__What you need to do__. Begin at the line below that has "- **Content-Type**: application/json" and stop after the line that has "[[Back to top]](#)". Please restate only those lines, word for word.

============

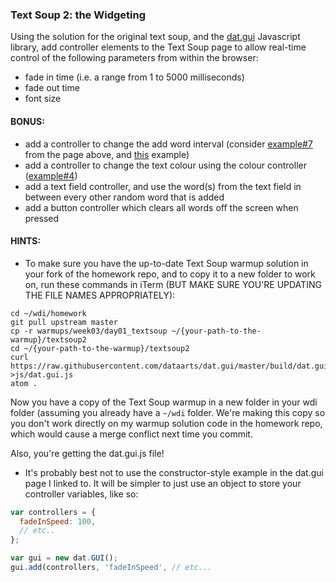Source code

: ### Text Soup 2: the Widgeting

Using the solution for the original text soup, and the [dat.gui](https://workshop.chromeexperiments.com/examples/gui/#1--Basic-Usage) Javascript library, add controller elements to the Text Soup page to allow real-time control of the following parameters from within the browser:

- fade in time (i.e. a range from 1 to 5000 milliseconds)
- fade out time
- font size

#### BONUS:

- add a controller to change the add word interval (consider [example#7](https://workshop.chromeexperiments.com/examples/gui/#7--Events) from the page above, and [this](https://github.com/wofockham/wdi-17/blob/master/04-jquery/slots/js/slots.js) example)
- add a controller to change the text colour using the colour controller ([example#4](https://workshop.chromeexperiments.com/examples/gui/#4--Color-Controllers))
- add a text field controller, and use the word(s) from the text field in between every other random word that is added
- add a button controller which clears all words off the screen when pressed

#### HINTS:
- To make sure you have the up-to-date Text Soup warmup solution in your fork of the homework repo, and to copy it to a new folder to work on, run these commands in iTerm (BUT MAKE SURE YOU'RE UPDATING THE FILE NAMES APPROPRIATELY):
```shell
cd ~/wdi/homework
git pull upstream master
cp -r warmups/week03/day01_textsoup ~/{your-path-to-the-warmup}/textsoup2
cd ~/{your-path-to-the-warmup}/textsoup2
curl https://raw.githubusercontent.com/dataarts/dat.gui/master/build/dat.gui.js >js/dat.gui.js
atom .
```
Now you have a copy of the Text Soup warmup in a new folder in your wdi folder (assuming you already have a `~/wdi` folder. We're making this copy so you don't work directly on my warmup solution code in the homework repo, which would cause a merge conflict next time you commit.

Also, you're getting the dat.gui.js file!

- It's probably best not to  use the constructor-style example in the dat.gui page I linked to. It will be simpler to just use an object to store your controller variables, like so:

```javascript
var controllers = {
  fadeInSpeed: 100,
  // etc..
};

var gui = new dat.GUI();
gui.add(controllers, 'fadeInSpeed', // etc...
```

============

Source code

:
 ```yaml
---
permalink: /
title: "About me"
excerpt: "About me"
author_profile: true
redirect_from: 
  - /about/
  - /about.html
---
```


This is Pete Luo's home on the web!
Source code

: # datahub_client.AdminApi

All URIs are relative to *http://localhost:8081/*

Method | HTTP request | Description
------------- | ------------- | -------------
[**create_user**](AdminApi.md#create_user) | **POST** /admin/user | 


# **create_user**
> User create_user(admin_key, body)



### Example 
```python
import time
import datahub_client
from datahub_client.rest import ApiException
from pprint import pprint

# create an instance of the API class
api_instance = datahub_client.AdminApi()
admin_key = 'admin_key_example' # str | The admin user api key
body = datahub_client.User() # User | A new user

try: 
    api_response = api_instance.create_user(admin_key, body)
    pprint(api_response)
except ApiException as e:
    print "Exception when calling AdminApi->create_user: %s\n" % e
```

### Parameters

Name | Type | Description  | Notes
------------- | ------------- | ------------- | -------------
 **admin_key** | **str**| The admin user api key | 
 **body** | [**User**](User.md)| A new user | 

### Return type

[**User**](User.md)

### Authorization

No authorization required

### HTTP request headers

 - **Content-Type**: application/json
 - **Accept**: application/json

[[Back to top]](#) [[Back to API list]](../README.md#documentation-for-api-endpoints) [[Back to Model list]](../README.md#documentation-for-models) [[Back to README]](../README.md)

============

__Solution for this task__.
 - **Content-Type**: application/json
 - **Accept**: application/json

[[Back to top]](#) [[Back to API list]](../README.md#documentation-for-api-endpoints) [[Back to Model list]](../README.md#documentation-for-models) [[Back to README]](../README.md)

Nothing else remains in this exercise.